Extinção do PERSE abre debate sobre legalidade tributária; leia artigo

Artigo de Leonardo N. Volpatti analisa impactos da medida e questiona a legalidade do procedimento

Divulgação
Leonardo N. Volpatti é advogado com atuação especializada no setor de Turismo e eventos
Leonardo N. Volpatti é advogado com atuação especializada no setor de Turismo e eventos

A decisão da Receita Federal de extinguir o PERSE (Programa Emergencial de Retomada do Setor de Eventos) é o ponto de partida do artigo "Quando a lei é ignorada: o caso do PERSE e o risco à segurança jurídica", assinado por Leonardo N. Volpatti, advogado especializado no setor de Turismo e eventos.

No texto, o autor sustenta que o procedimento adotado para declarar o fim do programa apresenta vícios formais e materiais, além de gerar insegurança jurídica para os contribuintes. Ele relembra precedentes do STF (Supremo Tribunal Federal) sobre a necessidade de respeitar princípios constitucionais, como a anterioridade tributária, e afirma que a extinção do benefício desconsiderou exigências previstas em lei.

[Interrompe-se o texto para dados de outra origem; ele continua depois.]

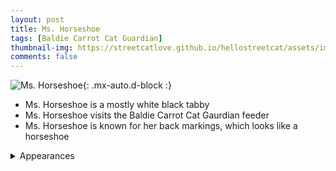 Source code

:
 ```yaml
---
layout: post
title: Ms. Horseshoe
tags: [Baldie Carrot Cat Guardian]
thumbnail-img: https://streetcatlove.github.io/hellostreetcat/assets/img/ms_horseshoe.png
comments: false
---
```


![Ms. Horseshoe](https://streetcatlove.github.io/hellostreetcat/assets/img/ms_horseshoe.png){: .mx-auto.d-block :}

* Ms. Horseshoe is a mostly white black tabby
* Ms. Horseshoe visits the Baldie Carrot Cat Gaurdian feeder
* Ms. Horseshoe is known for her back markings, which looks like a horseshoe

<details>
<summary>Appearances</summary>
<ul>
	<li><a href="https://youtu.be/UjkZRhRUagA?t=5250">3/22/24 01:28</a></li>
	<li><a href="https://youtu.be/DB15AxjcRq4?t=29378">8/14/24 20:47</a></li>
	<li><a href="https://youtu.be/vH6Qmd1IBes?t=4653">10/11/24 13:19</a></li>
</ul>
</details>
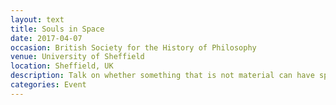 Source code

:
 ```yaml
---
layout: text
title: Souls in Space
date: 2017-04-07
occasion: British Society for the History of Philosophy
venue: University of Sheffield
location: Sheffield, UK
description: Talk on whether something that is not material can have spatial extension.
categories: Event
---
```




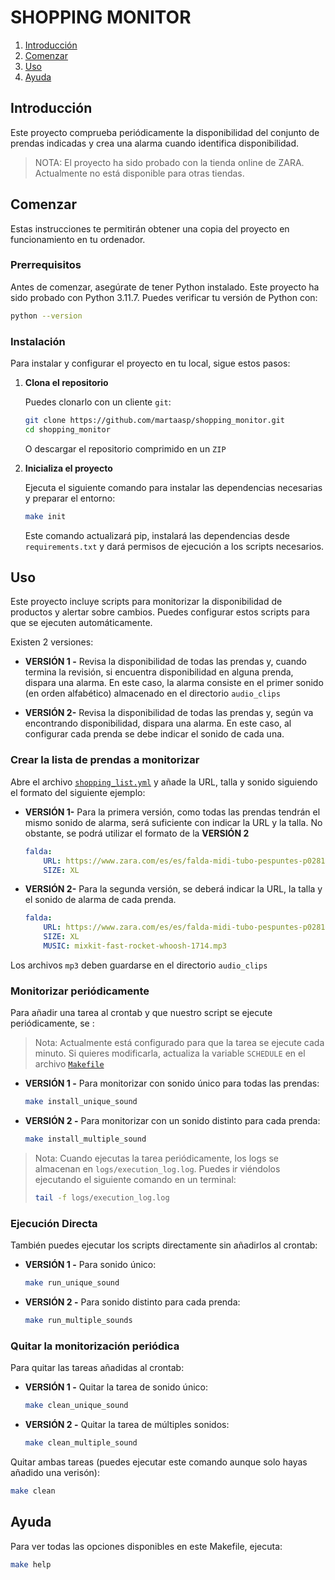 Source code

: # SHOPPING MONITOR
1. [Introducción](##Introducción)
2. [Comenzar](##Comenzar)
3. [Uso](##Uso)
4. [Ayuda](##Ayuda)

## Introducción

Este proyecto comprueba periódicamente la disponibilidad del conjunto de prendas indicadas y crea una alarma cuando identifica disponibilidad. 

> NOTA: El proyecto ha sido probado con la tienda online de ZARA. Actualmente no está disponible para otras tiendas.

## Comenzar

Estas instrucciones te permitirán obtener una copia del proyecto en funcionamiento en tu ordenador.

### Prerrequisitos

Antes de comenzar, asegúrate de tener Python instalado. Este proyecto ha sido probado con Python 3.11.7. Puedes verificar tu versión de Python con:

```bash
python --version
```

### Instalación

Para instalar y configurar el proyecto en tu local, sigue estos pasos:

1. **Clona el repositorio**

    Puedes clonarlo con un cliente `git`:
    ```bash
    git clone https://github.com/martaasp/shopping_monitor.git
    cd shopping_monitor
    ```
    O descargar el repositorio comprimido en un `ZIP`

2. **Inicializa el proyecto**

    Ejecuta el siguiente comando para instalar las dependencias necesarias y preparar el entorno:

    ```bash
    make init
    ```

    Este comando actualizará pip, instalará las dependencias desde `requirements.txt` y dará permisos de ejecución a los scripts necesarios.

## Uso

Este proyecto incluye scripts para monitorizar la disponibilidad de productos y alertar sobre cambios. Puedes configurar estos scripts para que se ejecuten automáticamente.

Existen 2 versiones: 
- __VERSIÓN 1 -__  Revisa la disponibilidad de todas las prendas y, cuando termina la revisión, si encuentra disponibilidad en alguna prenda, dispara una alarma. En este caso, la alarma consiste en el primer sonido (en orden alfabético) almacenado en el directorio `audio_clips`

- __VERSIÓN 2-__ Revisa la disponibilidad de todas las prendas y, según va encontrando disponibilidad, dispara una alarma. En este caso, al configurar cada prenda se debe indicar el sonido de cada una.

### Crear la lista de prendas a monitorizar

Abre el archivo [`shopping_list.yml`](shopping_list.yml) y añade la URL, talla y sonido siguiendo el formato del siguiente ejemplo:

- __VERSIÓN 1-__ Para la primera versión, como todas las prendas tendrán el mismo sonido de alarma, será suficiente con indicar la URL y la talla. No obstante, se podrá utilizar el formato de la __VERSIÓN 2__

    ```yml
    falda:
        URL: https://www.zara.com/es/es/falda-midi-tubo-pespuntes-p02813641.html
        SIZE: XL
    ```

- __VERSIÓN 2-__ Para la segunda versión, se deberá indicar la URL, la talla y el sonido de alarma de cada prenda.
    ```yml
    falda:
        URL: https://www.zara.com/es/es/falda-midi-tubo-pespuntes-p02813641.html
        SIZE: XL
        MUSIC: mixkit-fast-rocket-whoosh-1714.mp3
    ```
Los archivos `mp3` deben guardarse en el directorio `audio_clips`

### Monitorizar periódicamente

Para añadir una tarea al crontab y que nuestro script se ejecute periódicamente, se :

> Nota: Actualmente está configurado para que la tarea se ejecute cada minuto. Si quieres modificarla, actualiza la variable `SCHEDULE` en el archivo [`Makefile`](Makefile)

- __VERSIÓN 1 -__ Para monitorizar con sonido único para todas las prendas:

    ```bash
    make install_unique_sound
    ```
- __VERSIÓN 2 -__ Para monitorizar con un sonido distinto para cada prenda:

    ```bash
    make install_multiple_sound
    ```
> Nota: Cuando ejecutas la tarea periódicamente, los logs se almacenan en `logs/execution_log.log`. Puedes ir viéndolos ejecutando el siguiente comando en un terminal: 
> ```bash
> tail -f logs/execution_log.log
> ```

### Ejecución Directa

También puedes ejecutar los scripts directamente sin añadirlos al crontab:

- __VERSIÓN 1 -__ Para sonido único:
    ```bash
    make run_unique_sound
    ```

- __VERSIÓN 2 -__ Para sonido distinto para cada prenda:
    ``` bash
    make run_multiple_sounds
    ```

### Quitar la monitorización periódica

Para quitar las tareas añadidas al crontab:

- __VERSIÓN 1 -__ Quitar la tarea de sonido único:

    ```bash
    make clean_unique_sound
    ```

- __VERSIÓN 2 -__ Quitar la tarea de múltiples sonidos:

    ```bash
    make clean_multiple_sound
    ```

Quitar ambas tareas (puedes ejecutar este comando aunque solo hayas añadido una verisón):

```bash
make clean
```

## Ayuda

Para ver todas las opciones disponibles en este Makefile, ejecuta:

```bash
make help
```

Segundo Volpatti, o caso do PERSE levanta um debate mais amplo sobre os limites da atuação administrativa e a importância da preservação da legalidade e da segurança jurídica no sistema tributário brasileiro.

Leia o artigo na íntegra logo abaixo:

Quando a lei é ignorada: o caso do PERSE e o risco à segurança jurídica

A insegurança criada pela Receita Federal pode virar oportunidade para reafirmar direitos fundamentais dos contribuintes do setor

Em tempos de decisões judiciais que reconhecem o caráter arrecadatório de um tributo criado para não ser arrecadatório - como no caso do IOF -, os mais céticos podem acreditar que o direito tributário brasileiro desce ladeira abaixo na perigosa encosta da insegurança jurídica. Apesar disso, “se ainda houver juízes em Berlim” — ou em Brasília, para quem preferir —, é provável que a Súmula 544 do Supremo Tribunal Federal (STF), que estabelece que “isenções tributárias concedidas, sob condição onerosa, não podem ser livremente suprimidas”, ainda sirva de norte no julgamento do PERSE.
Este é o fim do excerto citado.